Continuer à miser sur le PHA n’empêche pas de réfléchir à d’autres vecteurs de débarquement. Pourquoi ne pas revenir vers des bâtiments plus petits capables d’emmener une compagnie de combat ou l’équivalent d’un SGTE, à l’instar de ce qu’étudie aujourd’hui l’US Marine Corps, questionne-t-on au sein des Bisons ? La démarche permettrait de distribuer autrement les forces et de mieux répartir le risque, objectif déjà poursuivi par la décentralisation des PC. Perdre l’un de ces bâtiments de taille intermédiaire sera en effet toujours moins coûteux que la perte d’un PHA. Cette solution viendrait au passage renforcer l’incertitude permanente sur l’ennemi, obligé de maintenir des forces à plusieurs endroits pour pouvoir s’y opposer.

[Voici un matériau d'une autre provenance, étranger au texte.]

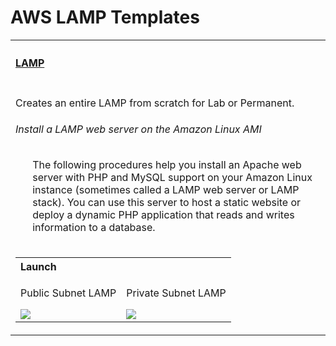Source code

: # AWS  LAMP Templates
<table width="100%">
    <tr>
        <th align="left" colspan="2"><h4><a href="https://github.com/kkpkishan/aws-lamp-cf.git"> LAMP</a></h4></th>
    </tr>
    <tr>
        <td width="100%" valign="top">
           <p>Creates an entire LAMP from scratch for Lab or Permanent.</p>
           <h6>Install a LAMP web server on the Amazon Linux AMI</h6>
           <ol>
            <p>The following procedures help you install an Apache web server with PHP and MySQL support on your Amazon Linux instance (sometimes called a LAMP web server or LAMP stack). You can use this server to host a static website or deploy a dynamic PHP application that reads and writes information to a database.</p>
            <tr>
                      <td nowrap  valign="top">
            <table>
                <tr>
                    <th align="left">Launch</th>
                </tr>
                <tr>
                    <td>
                        <p>Public Subnet LAMP</p>
                        <a href="https://console.aws.amazon.com/cloudformation/home?#/stacks/new?&templateURL=https://raw.githubusercontent.com/kkpkishan/aws-lamp-cf/main/public-lamp-instance.yaml" target="_blank"><img src="https://s3.amazonaws.com/cloudformation-examples/cloudformation-launch-stack.png"></a>
                    </td>
                    <td>
                        <p>Private Subnet LAMP</p>
                        <a href="https://console.aws.amazon.com/cloudformation/home?#/stacks/new?&templateURL=https://raw.githubusercontent.com/kkpkishan/aws-lamp-cf/main/public-lamp-instance.yaml" target="_blank"><img src="https://s3.amazonaws.com/cloudformation-examples/cloudformation-launch-stack.png"></a>
                    </td>
                </tr>
            </table>
        </td>
    </tr> 
    </ol>
 </table>


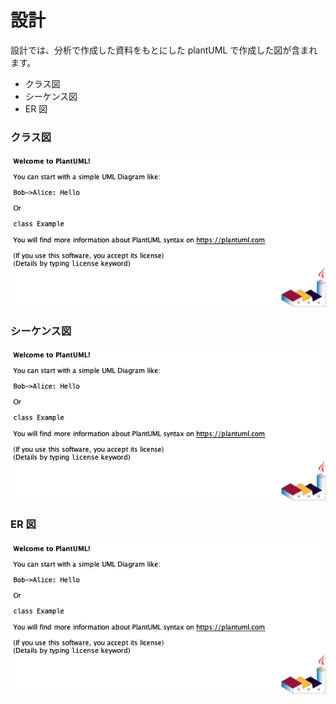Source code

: # 設計

設計では、分析で作成した資料をもとにした plantUML で作成した図が含まれます。

- クラス図
- シーケンス図
- ER 図

### クラス図

![class diagram](class.png)

### シーケンス図

![sequence diagram](sequence.png)

### ER 図

![er diagram](er.png)
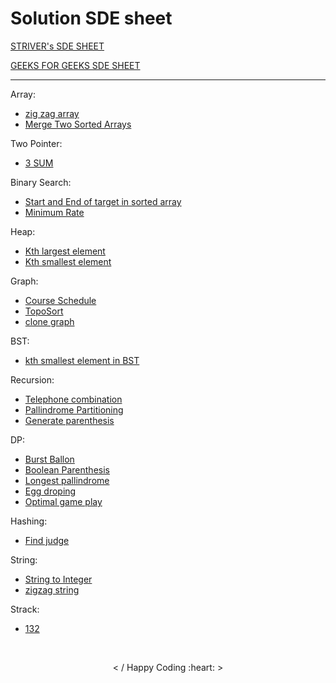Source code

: <h1> Solution SDE sheet </h1>

 [STRIVER's SDE SHEET](https://docs.google.com/document/d/1SM92efk8oDl8nyVw8NHPnbGexTS9W-1gmTEYfEurLWQ/edit) 
 
 [GEEKS FOR GEEKS SDE SHEET](https://www.geeksforgeeks.org/must-do-coding-questions-for-companies-like-amazon-microsoft-adobe/) 
<hr>
<!-- total solution count = 153 -->
Array:
<br>

- [zig zag array](https://github.com/saket349/SDE/blob/main/Day1_array/zig%20zag%20array.md)
- [Merge Two Sorted Arrays](https://github.com/saket349/SDE/tree/main/Day1_array/merge%20two%20sorted%20arrays)

Two Pointer:

- [3 SUM](https://github.com/saket349/SDE/blob/a5d74a65327bd9a3274794e81e3891d3c411c58b/TwoPointer/3sum.md)

Binary Search:

- [Start and End of target in sorted array](https://github.com/saket349/SDE/blob/main/divideNconqure/First%20and%20Last%20of%20element%20in%20Sorted%20Array.md)
- [Minimum Rate](https://github.com/saket349/SDE/blob/main/divideNconqure/minimum%20rate.md)

Heap:

- [Kth largest element](https://github.com/saket349/SDE/blob/main/heap/kth%20largest%20element.md)
- [Kth smallest element](https://github.com/saket349/SDE/blob/main/heap/kth%20smallest%20element.cpp)

Graph:

- [Course Schedule](https://github.com/saket349/SDE/blob/main/Graph/Course%20Schedule%20using%20TopoSort.md)
- [TopoSort](https://github.com/saket349/SDE/blob/main/Graph/topoSortAlgo.md)
- [clone graph](https://github.com/saket349/SDE/blob/main/Graph/clone%20graph%20%20dfs.cpp)

BST:

- [kth smallest element in BST](https://github.com/saket349/SDE/blob/main/BST/Kth%20smallest%20element%20in%20BST.md)

Recursion:

- [Telephone combination](https://github.com/saket349/SDE/blob/main/recursion/telephone%20combination.md)
- [Pallindrome Partitioning](https://github.com/saket349/SDE/blob/main/recursion/palindrome%20paritioning.md)
- [Generate parenthesis](https://github.com/saket349/SDE/blob/main/recursion/generateParenthesis.md)

DP:

- [Burst Ballon](https://github.com/saket349/SDE/blob/main/DP/BurstBallon%20MCM.md)
- [Boolean Parenthesis](https://github.com/saket349/SDE/blob/main/DP/Boolean%20parenthesis.md)
- [Longest pallindrome](https://github.com/saket349/SDE/blob/main/DP/LongestPallindromicSubseq.md)
- [Egg droping](https://github.com/saket349/SDE/blob/main/DP/egg%20droping.md)
- [Optimal game play](https://github.com/saket349/SDE/blob/main/DP/optimal%20strategy%20for%20game.md)

Hashing:

- [Find judge](https://github.com/saket349/SDE/blob/main/Hashing/Find%20judge.md)

String:

- [String to Integer](https://github.com/saket349/SDE/blob/main/string/string%20to%20int.md)
- [zigzag string](https://github.com/saket349/SDE/blob/main/string/string%20zigzag.md)

Strack:

- [132](https://github.com/saket349/SDE/blob/main/stackQueue/132pattern.md)
<br>
<p align="center"> < / Happy Coding :heart: > </p>
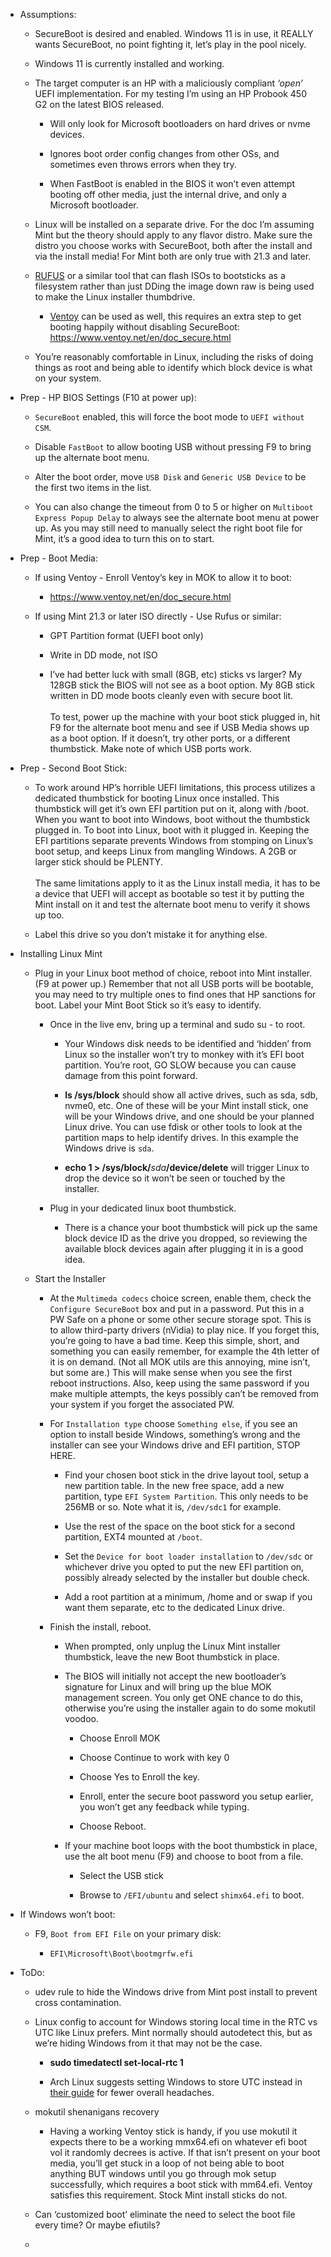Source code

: - Assumptions:

  - SecureBoot is desired and enabled. Windows 11 is in use, it REALLY wants SecureBoot, no point fighting it, let’s play in the pool nicely.

  - Windows 11 is currently installed and working.

  - The target computer is an HP with a maliciously compliant _‘open’_ UEFI implementation. For my testing I’m using an HP Probook 450 G2 on the latest BIOS released.

    - Will only look for Microsoft bootloaders on hard drives or nvme devices.

    - Ignores boot order config changes from other OSs, and sometimes even throws errors when they try.

    - When FastBoot is enabled in the BIOS it won’t even attempt booting off other media, just the internal drive, and only a Microsoft bootloader.

  - Linux will be installed on a separate drive. For the doc I’m assuming Mint but the theory should apply to any flavor distro. Make sure the distro you choose works with SecureBoot, both after the install and via the install media! For Mint both are only true with 21.3 and later.

  - [RUFUS](https://rufus.ie/en/) or a similar tool that can flash ISOs to bootsticks as a filesystem rather than just DDing the image down raw is being used to make the Linux installer thumbdrive.

    - [Ventoy](https://www.ventoy.net/en/index.html) can be used as well, this requires an extra step to get booting happily without disabling SecureBoot: <https://www.ventoy.net/en/doc_secure.html>

  - You’re reasonably comfortable in Linux, including the risks of doing things as root and being able to identify which block device is what on your system.

- Prep - HP BIOS Settings (F10 at power up):

  - `SecureBoot` enabled, this will force the boot mode to `UEFI without CSM`.

  - Disable `FastBoot` to allow booting USB without pressing F9 to bring up the alternate boot menu.

  - Alter the boot order, move `USB Disk` and `Generic USB Device` to be the first two items in the list.

  - You can also change the timeout from 0 to 5 or higher on `Multiboot Express Popup Delay` to always see the alternate boot menu at power up. As you may still need to manually select the right boot file for Mint, it’s a good idea to turn this on to start.

- Prep - Boot Media:

  - If using Ventoy - Enroll Ventoy’s key in MOK to allow it to boot:

    - <https://www.ventoy.net/en/doc_secure.html>

  - If using Mint 21.3 or later ISO directly - Use Rufus or similar:

    - GPT Partition format (UEFI boot only)

    - Write in DD mode, not ISO

    - I’ve had better luck with small (8GB, etc) sticks vs larger? My 128GB stick the BIOS will not see as a boot option. My 8GB stick written in DD mode boots cleanly even with secure boot lit.\
      \
      To test, power up the machine with your boot stick plugged in, hit F9 for the alternate boot menu and see if USB Media shows up as a boot option. If it doesn’t, try other ports, or a different thumbstick. Make note of which USB ports work.

- Prep - Second Boot Stick:

  - To work around HP’s horrible UEFI limitations, this process utilizes a dedicated thumbstick for booting Linux once installed. This thumbstick will get it’s own EFI partition put on it, along with /boot. When you want to boot into Windows, boot without the thumbstick plugged in. To boot into Linux, boot with it plugged in. Keeping the EFI partitions separate prevents Windows from stomping on Linux’s boot setup, and keeps Linux from mangling Windows. A 2GB or larger stick should be PLENTY.\
    \
    The same limitations apply to it as the Linux install media, it has to be a device that UEFI will accept as bootable so test it by putting the Mint install on it and test the alternate boot menu to verify it shows up too.

  - Label this drive so you don’t mistake it for anything else.

- Installing Linux Mint

  - Plug in your Linux boot method of choice, reboot into Mint installer. (F9 at power up.) Remember that not all USB ports will be bootable, you may need to try multiple ones to find ones that HP sanctions for boot. Label your Mint Boot Stick so it’s easy to identify.

    - Once in the live env, bring up a terminal and sudo su - to root.

      - Your Windows disk needs to be identified and ‘hidden’ from Linux so the installer won’t try to monkey with it’s EFI boot partition. You’re root, GO SLOW because you can cause damage from this point forward.

      - **ls /sys/block** should show all active drives, such as sda, sdb, nvme0, etc. One of these will be your Mint install stick, one will be your Windows drive, and one should be your planned Linux drive. You can use fdisk or other tools to look at the partition maps to help identify drives. In this example the Windows drive is `sda`.

      - **echo 1 > /sys/block/**_sda_**/device/delete** will trigger Linux to drop the device so it won’t be seen or touched by the installer.

    - Plug in your dedicated linux boot thumbstick.

      - There is a chance your boot thumbstick will pick up the same block device ID as the drive you dropped, so reviewing the available block devices again after plugging it in is a good idea. 

  - Start the Installer

    - At the `Multimeda codecs` choice screen, enable them, check the `Configure SecureBoot` box and put in a password. Put this in a PW Safe on a phone or some other secure storage spot. This is to allow third-party drivers (nVidia) to play nice. If you forget this, you’re going to have a bad time. Keep this simple, short, and something you can easily remember, for example the 4th letter of it is on demand. (Not all MOK utils are this annoying, mine isn’t, but some are.) This will make sense when you see the first reboot instructions. Also, keep using the same password if you make multiple attempts, the keys possibly can’t be removed from your system if you forget the associated PW.

    - For `Installation type` choose `Something else`, if you see an option to install beside Windows, something’s wrong and the installer can see your Windows drive and EFI partition, STOP HERE.

      - Find your chosen boot stick in the drive layout tool, setup a new partition table. In the new free space, add a new partition, type `EFI System Partition`. This only needs to be 256MB or so. Note what it is, `/dev/sdc1` for example.

      - Use the rest of the space on the boot stick for a second partition, EXT4 mounted at `/boot`.

      - Set the `Device for boot loader installation` to `/dev/sdc` or whichever drive you opted to put the new EFI partition on, possibly already selected by the installer but double check.

      - Add a root partition at a minimum, /home and or swap if you want them separate, etc to the dedicated Linux drive.

    - Finish the install, reboot.

      - When prompted, only unplug the Linux Mint installer thumbstick, leave the new Boot thumbstick in place.

      - The BIOS will initially not accept the new bootloader’s signature for Linux and will bring up the blue MOK management screen. You only get ONE chance to do this, otherwise you’re using the installer again to do some mokutil voodoo.

        - Choose Enroll MOK

        - Choose Continue to work with key 0

        - Choose Yes to Enroll the key.

        - Enroll, enter the secure boot password you setup earlier, you won’t get any feedback while typing.

        - Choose Reboot.

      - If your machine boot loops with the boot thumbstick in place, use the alt boot menu (F9) and choose to boot from a file.

        - Select the USB stick

        - Browse to `/EFI/ubuntu` and select `shimx64.efi` to boot.

- If Windows won’t boot:

  - F9, `Boot from EFI File` on your primary disk:

    - `EFI\Microsoft\Boot\bootmgrfw.efi`

      

- ToDo:

  - udev rule to hide the Windows drive from Mint post install to prevent cross contamination.

  - Linux config to account for Windows storing local time in the RTC vs UTC like Linux prefers. Mint normally should autodetect this, but as we’re hiding Windows from it that may not be the case.

    - **sudo timedatectl set-local-rtc 1**

    - Arch Linux suggests setting Windows to store UTC instead in [their guide](https://wiki.archlinux.org/title/System_time#UTC_in_Microsoft_Windows) for fewer overall headaches.

  - mokutil shenanigans recovery

    - Having a working Ventoy stick is handy, if you use mokutil it expects there to be a working mmx64.efi on whatever efi boot vol it randomly decrees is active. If that isn’t present on your boot media, you’ll get stuck in a loop of not being able to boot anything BUT windows until you go through mok setup successfully, which requires a boot stick with mm64.efi. Ventoy satisfies this requirement. Stock Mint install sticks do not.

  - Can ‘customized boot’ eliminate the need to select the boot file every time? Or maybe efiutils?

  -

L’armée de Terre va plus loin. Ses réflexions « à 10, 15 ans » l’amènent à chercher à s’affranchir des connecteurs de types EDA-R et EDA-S dont elle dispose actuellement. Modernes et dotées d’une capacité d’emport importantes, ces embarcations sont cependant peu protégées. Moins rapides qu’un véhicule d’assaut amphibie, elles n’iront également pas plus loin que la plage. Bref « nous avons clairement besoin d’un équivalent de l’AAV-7 », résume-t-on au sein du 126e RI. Que ce soit cet engin vieillissant, l’Amphibious Combat Vehicle (ACV) qui le remplace ou la poignée de solutions aperçues ailleurs, la piste suppose autant de se réappropier des compétences spécifiques qu’un coût élevé et une maintenance complexe. Son utilisation dans un environnement « corrosif » n’y est pas étrangère. D’autres questions se posent, nous explique-t-on. Faut-il, par exemple, rassembler ces moyens rares dans un « pool unique » au profit des brigades interarmes, le répartir entre les deux brigades amphibies ou tout confier à l’une d’entre elles ? Le raisonnement est à l’état d’ébauche mais un tel véhicule ne manque pas d’intérêt et pas uniquement pour l’assaut amphibie, car il permettrait aussi à l’infanterie de récupérer une capacité de franchissement de coupure humide autonome disparue avec la rénovation des VBL. Des demandes de cet ordre sont « en cours » mais l’empreinte essentiellement « continentale » des conflits récents – l’Ukraine en tête – incite à placer les curseurs prioritaires ailleurs. Qu’il soit absent de la LPM et de son actualisation n’est donc pas une surprise. D’édition en édition, ORION et ses enseignements donneront peut-être davantage d’écho tant à ce besoin qu’aux autres enjeux auxquels sont désormais confrontées les troupes de marine.